(Items listed in a dataset)
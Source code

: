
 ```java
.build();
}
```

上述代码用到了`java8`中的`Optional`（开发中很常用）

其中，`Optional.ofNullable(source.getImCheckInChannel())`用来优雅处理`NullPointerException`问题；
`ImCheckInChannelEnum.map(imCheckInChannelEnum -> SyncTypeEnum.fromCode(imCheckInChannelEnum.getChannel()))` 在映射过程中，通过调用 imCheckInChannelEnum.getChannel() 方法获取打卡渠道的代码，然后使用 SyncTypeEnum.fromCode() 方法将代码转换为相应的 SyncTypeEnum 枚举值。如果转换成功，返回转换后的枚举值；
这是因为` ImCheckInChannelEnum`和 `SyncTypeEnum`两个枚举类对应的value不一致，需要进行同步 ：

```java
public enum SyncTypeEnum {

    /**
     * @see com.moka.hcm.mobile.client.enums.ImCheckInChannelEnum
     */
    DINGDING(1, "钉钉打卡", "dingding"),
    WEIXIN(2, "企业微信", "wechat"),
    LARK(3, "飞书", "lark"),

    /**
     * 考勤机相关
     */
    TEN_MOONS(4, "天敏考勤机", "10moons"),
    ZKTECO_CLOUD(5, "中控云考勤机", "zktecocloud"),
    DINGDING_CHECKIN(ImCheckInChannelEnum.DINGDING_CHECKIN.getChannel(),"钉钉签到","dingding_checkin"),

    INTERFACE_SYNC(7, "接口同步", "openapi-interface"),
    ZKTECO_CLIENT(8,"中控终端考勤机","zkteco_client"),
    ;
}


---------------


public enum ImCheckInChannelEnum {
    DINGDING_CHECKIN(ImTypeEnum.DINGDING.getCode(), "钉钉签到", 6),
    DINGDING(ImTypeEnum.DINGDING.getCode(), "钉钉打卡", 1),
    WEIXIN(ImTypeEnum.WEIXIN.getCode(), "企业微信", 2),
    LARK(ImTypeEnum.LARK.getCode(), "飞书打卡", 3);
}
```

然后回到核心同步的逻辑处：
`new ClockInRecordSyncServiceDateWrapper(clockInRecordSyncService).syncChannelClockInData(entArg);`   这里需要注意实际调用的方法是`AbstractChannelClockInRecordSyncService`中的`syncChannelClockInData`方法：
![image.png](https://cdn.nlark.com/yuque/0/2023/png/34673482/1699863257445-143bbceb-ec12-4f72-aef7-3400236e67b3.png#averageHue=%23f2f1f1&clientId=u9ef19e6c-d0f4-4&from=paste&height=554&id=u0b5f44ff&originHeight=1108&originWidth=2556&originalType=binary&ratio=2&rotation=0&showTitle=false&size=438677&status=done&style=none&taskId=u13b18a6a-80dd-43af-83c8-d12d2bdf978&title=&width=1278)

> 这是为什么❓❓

WHAT NEEDS TO BE DONE: Go through the records above and repeat each one exactly.

EXERCISE RESPONSE:
Source code

:
 ```java
.build();
}
```

上述代码用到了`java8`中的`Optional`（开发中很常用）

其中，`Optional.ofNullable(source.getImCheckInChannel())`用来优雅处理`NullPointerException`问题；
`ImCheckInChannelEnum.map(imCheckInChannelEnum -> SyncTypeEnum.fromCode(imCheckInChannelEnum.getChannel()))` 在映射过程中，通过调用 imCheckInChannelEnum.getChannel() 方法获取打卡渠道的代码，然后使用 SyncTypeEnum.fromCode() 方法将代码转换为相应的 SyncTypeEnum 枚举值。如果转换成功，返回转换后的枚举值；
这是因为` ImCheckInChannelEnum`和 `SyncTypeEnum`两个枚举类对应的value不一致，需要进行同步 ：

```java
public enum SyncTypeEnum {

    /**
     * @see com.moka.hcm.mobile.client.enums.ImCheckInChannelEnum
     */
    DINGDING(1, "钉钉打卡", "dingding"),
    WEIXIN(2, "企业微信", "wechat"),
    LARK(3, "飞书", "lark"),

    /**
     * 考勤机相关
     */
    TEN_MOONS(4, "天敏考勤机", "10moons"),
    ZKTECO_CLOUD(5, "中控云考勤机", "zktecocloud"),
    DINGDING_CHECKIN(ImCheckInChannelEnum.DINGDING_CHECKIN.getChannel(),"钉钉签到","dingding_checkin"),

    INTERFACE_SYNC(7, "接口同步", "openapi-interface"),
    ZKTECO_CLIENT(8,"中控终端考勤机","zkteco_client"),
    ;
}


---------------


public enum ImCheckInChannelEnum {
    DINGDING_CHECKIN(ImTypeEnum.DINGDING.getCode(), "钉钉签到", 6),
    DINGDING(ImTypeEnum.DINGDING.getCode(), "钉钉打卡", 1),
    WEIXIN(ImTypeEnum.WEIXIN.getCode(), "企业微信", 2),
    LARK(ImTypeEnum.LARK.getCode(), "飞书打卡", 3);
}
```

然后回到核心同步的逻辑处：
`new ClockInRecordSyncServiceDateWrapper(clockInRecordSyncService).syncChannelClockInData(entArg);`   这里需要注意实际调用的方法是`AbstractChannelClockInRecordSyncService`中的`syncChannelClockInData`方法：
![image.png](https://cdn.nlark.com/yuque/0/2023/png/34673482/1699863257445-143bbceb-ec12-4f72-aef7-3400236e67b3.png#averageHue=%23f2f1f1&clientId=u9ef19e6c-d0f4-4&from=paste&height=554&id=u0b5f44ff&originHeight=1108&originWidth=2556&originalType=binary&ratio=2&rotation=0&showTitle=false&size=438677&status=done&style=none&taskId=u13b18a6a-80dd-43af-83c8-d12d2bdf978&title=&width=1278)

> 这是为什么❓❓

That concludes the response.